Chute d’Omar el-Béchir: les États-Unis embarrassés

L’ex-président soudanais Omar el-Béchir, ici le 5 avril 2019 à Khartoum.

AP- Washington avait entamé ces dernières années un dégel de ses relations avec le président déchu du Soudan, longtemps désigné comme l’un de ses pires ennemis. Après son renversement par l’armée, le département d’État américain a discrètement salué un « moment historique » et se montre plus timide qu’à l’accoutumée.

Le département d’État américain masque difficilement son embarras et se contente d’appeler les autorités militaires à former un « gouvernement inclusif et représentatif, dirigé par des civils », après le renversement d’Omar el-Béchir. Alors que l’armée soudanaise annonce une transition militaire de deux ans, le porte-parole de la diplomatie américaine a simplement répondu, jeudi 11 avril, que « cela doit se faire plus rapidement ».

Réchauffement des relations ces dernières années

Une timidité plutôt inhabituelle de la part d’une administration Trump habituée aux positions diplomatiques tranchées.

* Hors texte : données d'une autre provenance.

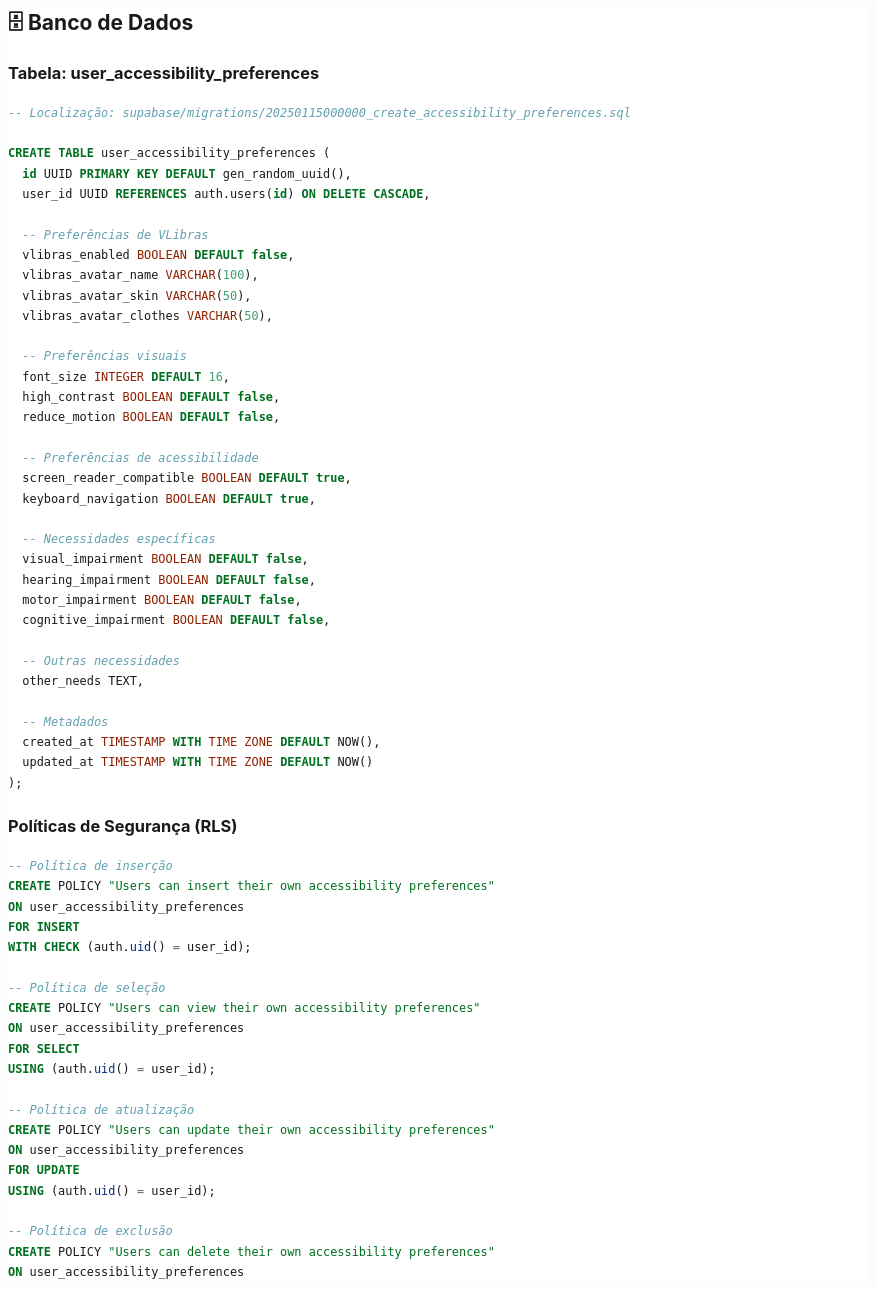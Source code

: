 ## 🗄️ **Banco de Dados**

### **Tabela: user_accessibility_preferences**
```sql
-- Localização: supabase/migrations/20250115000000_create_accessibility_preferences.sql

CREATE TABLE user_accessibility_preferences (
  id UUID PRIMARY KEY DEFAULT gen_random_uuid(),
  user_id UUID REFERENCES auth.users(id) ON DELETE CASCADE,
  
  -- Preferências de VLibras
  vlibras_enabled BOOLEAN DEFAULT false,
  vlibras_avatar_name VARCHAR(100),
  vlibras_avatar_skin VARCHAR(50),
  vlibras_avatar_clothes VARCHAR(50),
  
  -- Preferências visuais
  font_size INTEGER DEFAULT 16,
  high_contrast BOOLEAN DEFAULT false,
  reduce_motion BOOLEAN DEFAULT false,
  
  -- Preferências de acessibilidade
  screen_reader_compatible BOOLEAN DEFAULT true,
  keyboard_navigation BOOLEAN DEFAULT true,
  
  -- Necessidades específicas
  visual_impairment BOOLEAN DEFAULT false,
  hearing_impairment BOOLEAN DEFAULT false,
  motor_impairment BOOLEAN DEFAULT false,
  cognitive_impairment BOOLEAN DEFAULT false,
  
  -- Outras necessidades
  other_needs TEXT,
  
  -- Metadados
  created_at TIMESTAMP WITH TIME ZONE DEFAULT NOW(),
  updated_at TIMESTAMP WITH TIME ZONE DEFAULT NOW()
);
```

### **Políticas de Segurança (RLS)**
```sql
-- Política de inserção
CREATE POLICY "Users can insert their own accessibility preferences"
ON user_accessibility_preferences
FOR INSERT
WITH CHECK (auth.uid() = user_id);

-- Política de seleção
CREATE POLICY "Users can view their own accessibility preferences"
ON user_accessibility_preferences
FOR SELECT
USING (auth.uid() = user_id);

-- Política de atualização
CREATE POLICY "Users can update their own accessibility preferences"
ON user_accessibility_preferences
FOR UPDATE
USING (auth.uid() = user_id);

-- Política de exclusão
CREATE POLICY "Users can delete their own accessibility preferences"
ON user_accessibility_preferences
```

Mais, après des années de sanctions économiques en raison de son soutien à Oussama Ben Laden et des crimes commis au Darfour, Washington avait finalement amorcé sous Barack Obama un rapprochement avec le régime de Khartoum. Une stratégie poursuivie sous Donald Trump, au nom notamment de la lutte antiterroriste.

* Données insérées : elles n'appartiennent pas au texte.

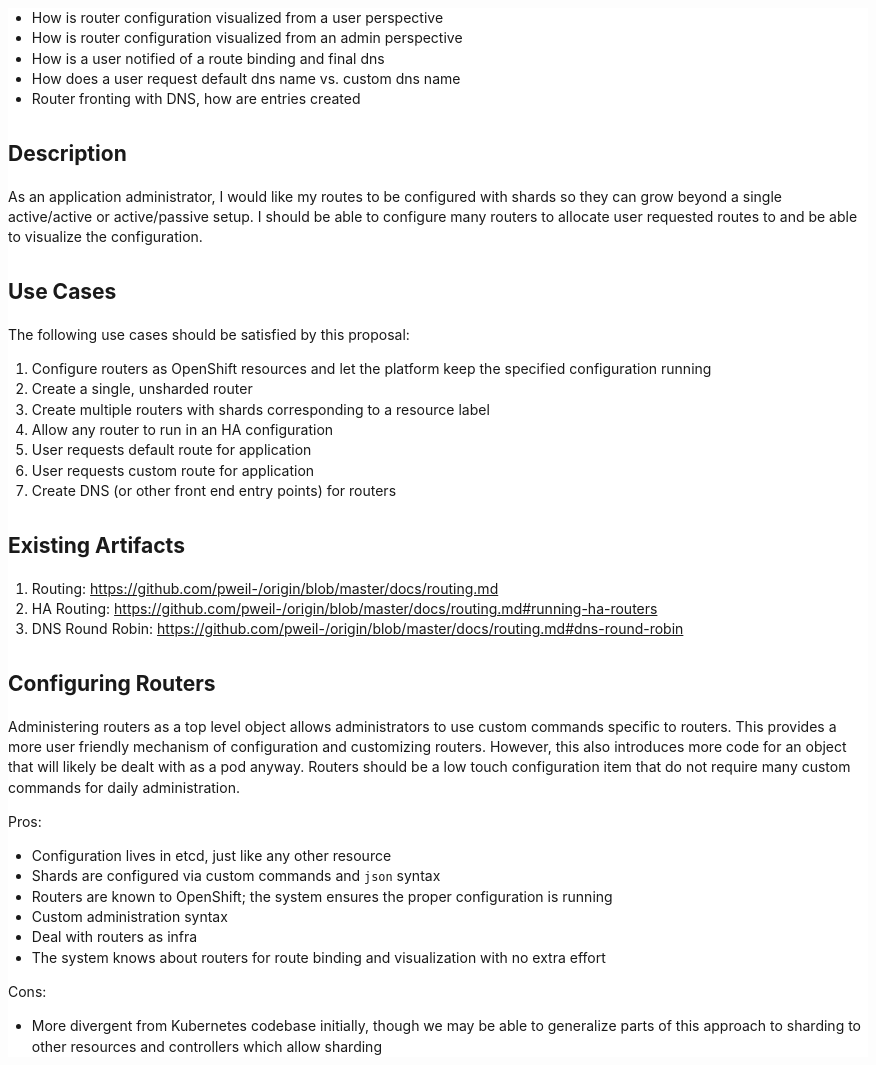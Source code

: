 - How is router configuration visualized from a user perspective
- How is router configuration visualized from an admin perspective
- How is a user notified of a route binding and final dns
- How does a user request default dns name vs. custom dns name
- Router fronting with DNS, how are entries created

## Description

As an application administrator, I would like my routes to be configured with shards so they can
grow beyond a single active/active or active/passive setup.  I should be able to configure many
routers to allocate user requested routes to and be able to visualize the configuration.

## Use Cases

The following use cases should be satisfied by this proposal:

1.  Configure routers as OpenShift resources and let the platform keep the specified configuration
    running
1.  Create a single, unsharded router
1.  Create multiple routers with shards corresponding to a resource label
1.  Allow any router to run in an HA configuration
1.  User requests default route for application
1.  User requests custom route for application
1.  Create DNS (or other front end entry points) for routers

## Existing Artifacts

1.  Routing: https://github.com/pweil-/origin/blob/master/docs/routing.md
1.  HA Routing: https://github.com/pweil-/origin/blob/master/docs/routing.md#running-ha-routers
1.  DNS Round Robin: https://github.com/pweil-/origin/blob/master/docs/routing.md#dns-round-robin

## Configuring Routers

Administering routers as a top level object allows administrators to use custom commands specific
to routers.  This provides a more user friendly mechanism of configuration and customizing routers.
However, this also introduces more code for an object that will likely be dealt with as a pod
anyway.  Routers should be a low touch configuration item that do not require many custom commands
for daily administration.

Pros:

- Configuration lives in etcd, just like any other resource
- Shards are configured via custom commands and `json` syntax
- Routers are known to OpenShift; the system ensures the proper configuration is running
- Custom administration syntax
- Deal with routers as infra
- The system knows about routers for route binding and visualization with no extra effort

Cons:

- More divergent from Kubernetes codebase initially, though we may be able to generalize parts of
  this approach to sharding to other resources and controllers which allow sharding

Les relations entre les États-Unis et le Soudan ont toujours été compliquées. Omar el-Béchir était à la tête d’un régime génocidaire. Il a persécuté ses opposants. Il leur a fait la guerre. Il a violé les droits de l’homme. Pour ces raisons, il a été inculpé par la Cour pénale internationale. Son pays a fait l’objet de sanctions internationales et américaines. En même temps, les États-Unis ont dû collaborer avec lui sur des questions de sécurité régionale parce que certains extrémistes menacent, pas uniquement des gouvernements africains, mais aussi le gouvernement américain. Donc, sur ces sujets-là, il a fallu coopérer avec lui.

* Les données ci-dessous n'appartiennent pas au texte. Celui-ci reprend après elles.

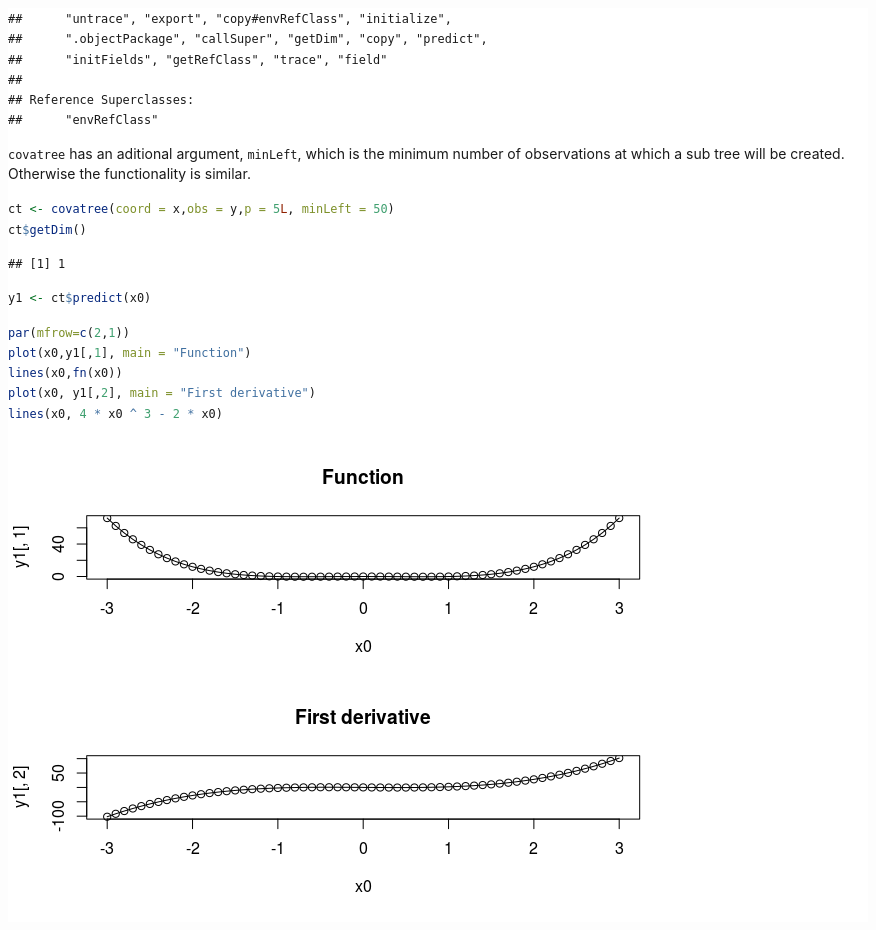     ##      "untrace", "export", "copy#envRefClass", "initialize", 
    ##      ".objectPackage", "callSuper", "getDim", "copy", "predict", 
    ##      "initFields", "getRefClass", "trace", "field"
    ## 
    ## Reference Superclasses: 
    ##      "envRefClass"

`covatree` has an aditional argument, `minLeft`, which is the minimum number of observations at which a sub tree will be created. Otherwise the functionality is similar.

``` r
ct <- covatree(coord = x,obs = y,p = 5L, minLeft = 50)
ct$getDim()
```

    ## [1] 1

``` r
y1 <- ct$predict(x0)
```

``` r
par(mfrow=c(2,1))
plot(x0,y1[,1], main = "Function")
lines(x0,fn(x0))
plot(x0, y1[,2], main = "First derivative")
lines(x0, 4 * x0 ^ 3 - 2 * x0)
```

![](./tools/README_fig/unnamed-chunk-17-1.png)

Jusqu’à la levée, en 2017, d’un embargo économique vieux de 20 ans contre le Soudan. Des discussions étaient d’ailleurs en cours pour retirer le Soudan de la liste noire des États soutenant le terrorisme. La prochaine réunion devait se tenir fin avril. Dans un communiqué, le département d’État annonce son annulation et la suspension sine die de ce dialogue avec le Soudan.